Тогда происходит следующий диалог:
— Позвольте, — кричат из публики, — но мы же ее не слышали.
— Почему вы не слышали?
— Так мы же уходили.
— А почему уходили?
— Ой, он спрашивает, почему мы уходили! Так это же все знают! Так мы уходили на пожар…
— Какой пожар?
— Ой, посмотрите на него, он не знает, какой пожар! Конечно, у Мунделевича пожар. У Доди Мунделевича в аптекарском магазине, что за углом.
— Но зачем вы бегали на пожар?
Общий вопль потрясает старый барак:
— Ха!.. Зачем!.. Так вы-то еще поете, а Мунделевич уже сгорел. Так Мунделевич же не каждый день горит. А?.. Ясно?
Уступая темпераментным килийцам, я спел им еще раз «Песню о короле». Но перед этим не удержался и сказал:
— Хорошо. Я спою. И в последний раз… Слышишь, мальчик? А потом ты пойдешь туда, куда тебе так хочется…
О Ю. Морфесси
За границей, в эмиграции, было много наших русских актеров, но я не помню ни одного, который бы в искусстве двинулся вперед, оторвался бы от того, чему он выучился когда-то.
Мой приятель — Юра Морфесси — в свое время имел большой успех в Петербурге как исполнитель цыганских романсов. Но, попав в эмиграцию, он никак не мог сдвинуться с мертвой точки прошлого.
— Гони, ямщик!
— Ямщик, не гони лошадей!
— Песня ямщика!
— Ну быстрей летите, кони!
— Гай-да тройка!
— Эй, ямщик, гони-ка к Яру! и т. д.
— Юра, — говорил я ему, — слезай ты, ради Бога, с этих троек… Ведь их уже давно и в помине нет. Кругом асфальт. Снег в Москве убирают машины…

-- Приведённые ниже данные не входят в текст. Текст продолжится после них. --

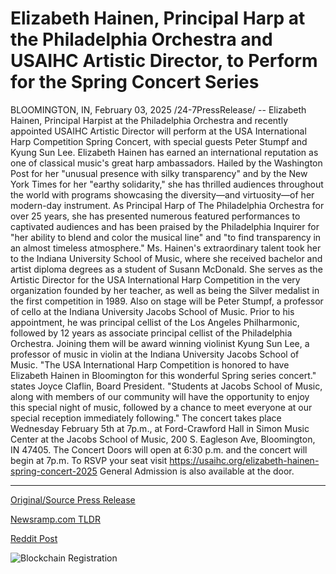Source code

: # Elizabeth Hainen, Principal Harp at the Philadelphia Orchestra and USAIHC Artistic Director, to Perform for the Spring Concert Series

BLOOMINGTON, IN, February 03, 2025 /24-7PressRelease/ -- Elizabeth Hainen, Principal Harpist at the Philadelphia Orchestra and recently appointed USAIHC Artistic Director will perform at the USA International Harp Competition Spring Concert, with special guests Peter Stumpf and Kyung Sun Lee.   Elizabeth Hainen has earned an international reputation as one of classical music's great harp ambassadors. Hailed by the Washington Post for her "unusual presence with silky transparency" and by the New York Times for her "earthy solidarity," she has thrilled audiences throughout the world with programs showcasing the diversity—and virtuosity—of her modern-day instrument. As Principal Harp of The Philadelphia Orchestra for over 25 years, she has presented numerous featured performances to captivated audiences and has been praised by the Philadelphia Inquirer for "her ability to blend and color the musical line" and "to find transparency in an almost timeless atmosphere."  Ms. Hainen's extraordinary talent took her to the Indiana University School of Music, where she received bachelor and artist diploma degrees as a student of Susann McDonald. She serves as the Artistic Director for the USA International Harp Competition in the very organization founded by her teacher, as well as being the Silver medalist in the first competition in 1989.   Also on stage will be Peter Stumpf, a professor of cello at the Indiana University Jacobs School of Music. Prior to his appointment, he was principal cellist of the Los Angeles Philharmonic, followed by 12 years as associate principal cellist of the Philadelphia Orchestra.   Joining them will be award winning violinist Kyung Sun Lee, a professor of music in violin at the Indiana University Jacobs School of Music.   "The USA International Harp Competition is honored to have Elizabeth Hainen in Bloomington for this wonderful Spring series concert." states Joyce Claflin, Board President. "Students at Jacobs School of Music, along with members of our community will have the opportunity to enjoy this special night of music, followed by a chance to meet everyone at our special reception immediately following."  The concert takes place Wednesday February 5th at 7p.m., at Ford-Crawford Hall in Simon Music Center at the Jacobs School of Music, 200 S. Eagleson Ave, Bloomington, IN 47405. The Concert Doors will open at 6:30 p.m. and the concert will begin at 7p.m. To RSVP your seat visit https://usaihc.org/elizabeth-hainen-spring-concert-2025 General Admission is also available at the door. 

---

[Original/Source Press Release](https://www.24-7pressrelease.com/press-release/519372/elizabeth-hainen-principal-harp-at-the-philadelphia-orchestra-and-usaihc-artistic-director-to-perform-for-the-spring-concert-series)
                    

[Newsramp.com TLDR](https://newsramp.com/curated-news/renowned-harpist-elizabeth-hainen-to-headline-usa-international-harp-competition-spring-concert/b847af03dee7add55a04c1f67e92ef35) 

 



[Reddit Post](https://www.reddit.com/r/eventNews/comments/1iiguvn/renowned_harpist_elizabeth_hainen_to_headline_usa/) 



![Blockchain Registration](https://cdn.newsramp.app/24-7PressRelease/qrcode/252/5/boldfZXP.webp)
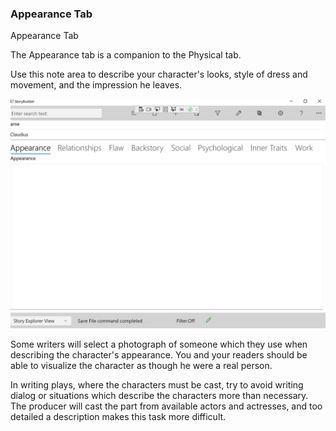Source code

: ### Appearance Tab ###
Appearance Tab <br/>

The Appearance tab is a companion to the Physical tab. <br/>

Use this note area to describe your character's looks, style of dress and movement, and the impression he leaves.   <br/>

![](Clipboard-Image-35.png)



Some writers  will select a photograph of someone which they use when describing the character's appearance.  You and your readers should be able to visualize the character as though he were a real person. <br/>

In writing plays, where the characters must be cast, try to avoid writing dialog or situations which describe the characters more than necessary.  The producer will cast the part from available actors and actresses, and too detailed a description makes this task more difficult. <br/>

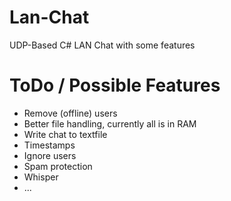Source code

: # Lan-Chat
UDP-Based C# LAN Chat with some features

# ToDo / Possible Features
* Remove (offline) users
* Better file handling, currently all is in RAM
* Write chat to textfile
* Timestamps
* Ignore users
* Spam protection
* Whisper
* ...
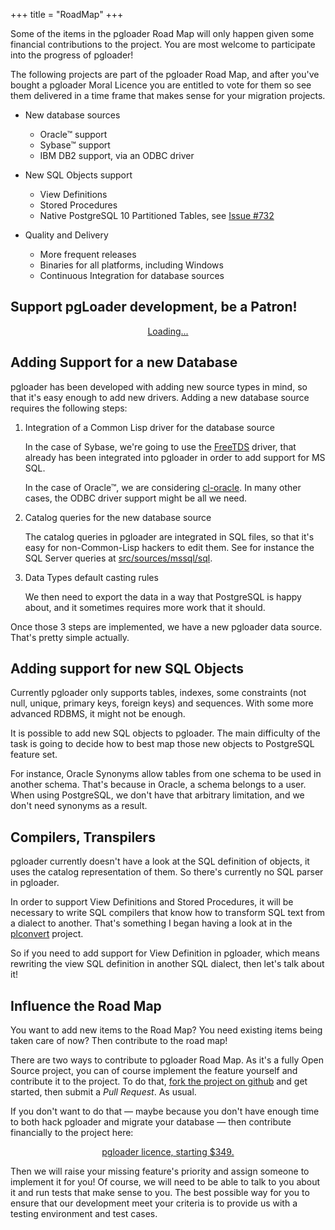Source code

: +++
title = "RoadMap"
+++

Some of the items in the pgloader Road Map will only happen given some
financial contributions to the project. You are most welcome to participate
into the progress of pgloader!

The following projects are part of the pgloader Road Map, and after you've
bought a pgloader Moral Licence you are entitled to vote for them so see
them delivered in a time frame that makes sense for your migration projects.

  - New database sources

    - Oracle™ support
    - Sybase™ support
    - IBM DB2 support, via an ODBC driver
    
  - New SQL Objects support
  
    - View Definitions
    - Stored Procedures
    - Native PostgreSQL 10 Partitioned Tables, see [Issue #732](https://github.com/dimitri/pgloader/issues/732)

  - Quality and Delivery
  
    - More frequent releases
    - Binaries for all platforms, including Windows
    - Continuous Integration for database sources

## Support pgLoader development, be a Patron!

<center>
    <script src="https://gumroad.com/js/gumroad-embed.js"></script>
    <div class="gumroad-product-embed" data-gumroad-product-id="CjXn">
        <a href="https://gumroad.com/l/CjXn">Loading...</a>
    </div>
</center>

## Adding Support for a new Database 

pgloader has been developed with adding new source types in mind, so that
it's easy enough to add new drivers. Adding a new database source requires
the following steps:

  1. Integration of a Common Lisp driver for the database source
  
     In the case of Sybase, we're going to use the
     [FreeTDS](http://www.freetds.org) driver, that already has been
     integrated into pgloader in order to add support for MS SQL.
     
     In the case of Oracle™, we are considering
     [cl-oracle](https://github.com/archimag/cl-oracle). In many other
     cases, the ODBC driver support might be all we need.
     
  2. Catalog queries for the new database source
  
     The catalog queries in pgloader are integrated in SQL files, so that
     it's easy for non-Common-Lisp hackers to edit them. See for instance
     the SQL Server queries at
     [src/sources/mssql/sql](https://github.com/dimitri/pgloader/tree/master/src/sources/mssql/sql).
     
  3. Data Types default casting rules
  
     We then need to export the data in a way that PostgreSQL is happy
     about, and it sometimes requires more work that it should.
     
Once those 3 steps are implemented, we have a new pgloader data source.
That's pretty simple actually.

## Adding support for new SQL Objects

Currently pgloader only supports tables, indexes, some constraints (not
null, unique, primary keys, foreign keys) and sequences. With some more
advanced RDBMS, it might not be enough.

It is possible to add new SQL objects to pgloader. The main difficulty of
the task is going to decide how to best map those new objects to PostgreSQL
feature set.

For instance, Oracle Synonyms allow tables from one schema to be used in
another schema. That's because in Oracle, a schema belongs to a user. When
using PostgreSQL, we don't have that arbitrary limitation, and we don't need
synonyms as a result.

## Compilers, Transpilers

pgloader currently doesn't have a look at the SQL definition of objects, it
uses the catalog representation of them. So there's currently no SQL parser
in pgloader.

In order to support View Definitions and Stored Procedures, it will be
necessary to write SQL compilers that know how to transform SQL text from a
dialect to another. That's something I began having a look at in the
[plconvert](https://github.com/dimitri/plconvert) project.

So if you need to add support for View Definition in pgloader, which means
rewriting the view SQL definition in another SQL dialect, then let's talk
about it!

## Influence the Road Map

You want to add new items to the Road Map? You need existing items being
taken care of now? Then contribute to the road map!

There are two ways to contribute to pgloader Road Map. As it's a fully Open
Source project, you can of course implement the feature yourself and
contribute it to the project. To do that, [fork the project on
github](https://github.com/dimitri/pgloader) and get started, then submit a
*Pull Request*. As usual.

If you don't want to do that — maybe because you don't have enough time to
both hack pgloader and migrate your database — then contribute financially
to the project here:

<center>
    <a class="gumroad-button" href="https://gum.co/pgloader">
        pgloader licence, starting $349.
    </a>
</center>

Then we will raise your missing feature's priority and assign someone to
implement it for you! Of course, we will need to be able to talk to you
about it and run tests that make sense to you. The best possible way for you
to ensure that our development meet your criteria is to provide us with a
testing environment and test cases.
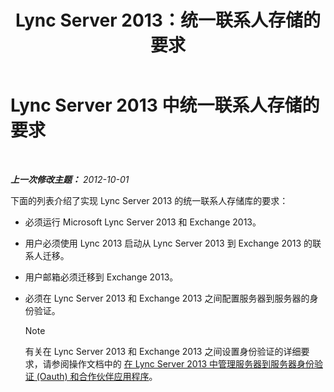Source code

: ﻿---
title: Lync Server 2013：统一联系人存储的要求
TOCTitle: 统一联系人存储的要求
ms:assetid: dab47e4d-6fc7-47a8-aefd-1499bf0d8c89
ms:mtpsurl: https://technet.microsoft.com/zh-cn/library/JJ205317(v=OCS.15)
ms:contentKeyID: 49314446
ms.date: 05/19/2016
mtps_version: v=OCS.15
ms.translationtype: HT
---

# Lync Server 2013 中统一联系人存储的要求

 

_**上一次修改主题：** 2012-10-01_

下面的列表介绍了实现 Lync Server 2013 的统一联系人存储库的要求：

  - 必须运行 Microsoft Lync Server 2013 和 Exchange 2013。

  - 用户必须使用 Lync 2013 启动从 Lync Server 2013 到 Exchange 2013 的联系人迁移。

  - 用户邮箱必须迁移到 Exchange 2013。

  - 必须在 Lync Server 2013 和 Exchange 2013 之间配置服务器到服务器的身份验证。
    
    > [!NOTE]  
	> 有关在 Lync Server 2013 和 Exchange 2013 之间设置身份验证的详细要求，请参阅操作文档中的 <a href="lync-server-2013-managing-server-to-server-authentication-oauth-and-partner-applications.md">在 Lync Server 2013 中管理服务器到服务器身份验证 (Oauth) 和合作伙伴应用程序</a>。
    

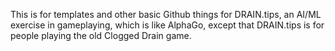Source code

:This is for templates and other basic Github things for DRAIN.tips, an AI/ML exercise in gameplaying, which is like AlphaGo, except that DRAIN.tips is for people playing the old Clogged Drain game.
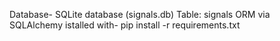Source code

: Database-
SQLite database (signals.db)
Table: signals
ORM via SQLAlchemy
istalled with-
pip install -r requirements.txt
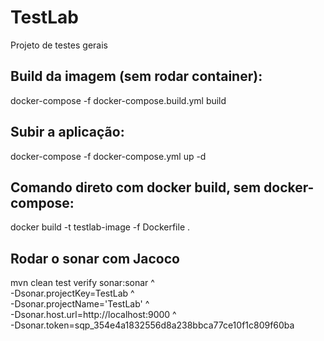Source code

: # TestLab
Projeto de testes gerais

## Build da imagem (sem rodar container):
docker-compose -f docker-compose.build.yml build

## Subir a aplicação:
docker-compose -f docker-compose.yml up -d

## Comando direto com docker build, sem docker-compose:
docker build -t testlab-image -f Dockerfile .

## Rodar o sonar com Jacoco
mvn clean test verify sonar:sonar ^  
-Dsonar.projectKey=TestLab ^  
-Dsonar.projectName='TestLab' ^  
-Dsonar.host.url=http://localhost:9000 ^  
-Dsonar.token=sqp_354e4a1832556d8a238bbca77ce10f1c809f60ba  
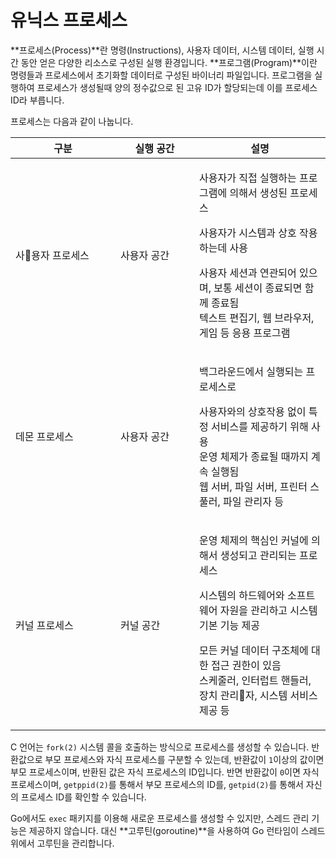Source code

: # 유닉스 프로세스

**프로세스(Process)**란 명령(Instructions), 사용자 데이터, 시스템 데이터, 실행 시간 동안 얻은 다양한 리소스로 구성된 실행 환경입니다. **프로그램(Program)**이란 명령들과 프로세스에서 초기화할 데이터로 구성된 바이너리 파일입니다. 프로그램을 실행하여 프로세스가 생성될때 양의 정수값으로 된 고유 ID가 할당되는데 이를 프로세스 ID라 부릅니다.

프로세스는 다음과 같이 나눕니다.

<table><thead><tr><th width="152">구분</th><th width="110">실행 공간</th><th>설명</th></tr></thead><tbody><tr><td>사용자 프로세스</td><td>사용자 공간</td><td><p>사용자가 직접 실행하는 프로그램에 의해서 생성된 프로세스</p><p>사용자가 시스템과 상호 작용하는데 사용</p><p>사용자 세션과 연관되어 있으며, 보통 세션이 종료되면 함께 종료됨<br>텍스트 편집기, 웹 브라우저, 게임 등 응용 프로그램</p></td></tr><tr><td>데몬 프로세스</td><td>사용자 공간</td><td><p>백그라운드에서 실행되는 프로세스로</p><p>사용자와의 상호작용 없이 특정 서비스를 제공하기 위해 사용<br>운영 체제가 종료될 때까지 계속 실행됨<br>웹 서버, 파일 서버, 프린터 스풀러, 파일 관리자 등</p></td></tr><tr><td>커널 프로세스</td><td>커널 공간</td><td><p>운영 체제의 핵심인 커널에 의해서 생성되고 관리되는 프로세스</p><p>시스템의 하드웨어와 소프트웨어 자원을 관리하고 시스템 기본 기능 제공</p><p>모든 커널 데이터 구조체에 대한 접근 권한이 있음<br>스케줄러, 인터럽트 핸들러, 장치 관리자, 시스템 서비스 제공 등</p></td></tr></tbody></table>



C 언어는 `fork(2)` 시스템 콜을 호출하는 방식으로 프로세스를 생성할 수 있습니다. 반환값으로 부모 프로세스와 자식 프로세스를 구분할 수 있는데, 반환값이 `1`이상의 값이면 부모 프로세스이며, 반환된 값은 자식 프로세스의 ID입니다. 반면 반환값이 `0`이면 자식 프로세스이며, `getppid(2)`를 통해서 부모 프로세스의 ID를, `getpid(2)`를 통해서 자신의 프로세스 ID를 확인할 수 있습니다.

Go에서도 `exec` 패키지를 이용해 새로운 프로세스를 생성할 수 있지만, 스레드 관리 기능은 제공하지 않습니다. 대신 **고루틴(goroutine)**을 사용하여 Go 런타임이 스레드 위에서 고루틴을 관리합니다.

Куда там! Он и слышать не хотел. И меня он откровенно презирал за мои песни, в которых, по его выражению, ни черта нельзя было понять. И ненавидел моих поклонников. В остальном мы с ним были как будто в неплохих отношениях. Я всегда по-товарищески устраивал и рекомендовал его в те места, где пел сам, и часто мы выступали в одном и том же учреждении. Как только во время своего выступления я открывал рот, он вставал и демонстративно выходил из зала. При нем нельзя было даже говорить о моем творчестве, а уж тем более хвалить меня. Помню, однажды в «Эрмитаж», где я пел, пришел Федор Иванович Шаляпин с инженером Махониным (который изобрел какой-то «карбурант» — нечто вроде синтетического бензина), богатым и неглупым человеком. Федор Иванович заказал себе солянку с расстегаями и ждал, пока ее приготовят. Увидев Шаляпина, я отчаянно перетрусил: петь в его присутствии у меня не хватило бы наглости — поэтому я убежал и спрятался, извините за выражение, в туалете. Каков же был мой ужас, когда открылась дверь и Федор Иванович громовым голосом сказал:
— А! Вот вы куда от меня спрятались! Нет, дорогой, дудки! Пожалуйте петь! Я из-за вас сюда приехал!
Юра стоял тут же и видел эту сцену. Он позеленел. А Федор Иванович бесцеремонно взял меня за руку и повел на эстраду. Что было делать? Пришлось петь.
Первой песней моей было «Письмо Есенина», «До свиданья, друг мой, до свиданья!», написанное в том году.
Шаляпин слушал и… вытирал слезы платком (клянусь вам, что это не актерское бахвальство, а чистая правда). Инженер Махонин сказал ему (так, что я слышал):
— Федор Иванович, солянка остынет.
Шаляпин отмахнулся от него и вдруг, совсем отодвинув стул от своего стола, попросил:
— Еще, дорогой. Пой еще!
Девять песен вместо положенных трех я спел ему в этот вечер. Солянку унесли подогревать. Потом я сидел с ним до закрытия, и с этого началась наша дружба с Федором Ивановичем, если я смею назвать это дружбой.
Юра не мог пережить этого и совсем не пел от злости в этот вечер. Он ушел домой, сославшись на расстройства желудка.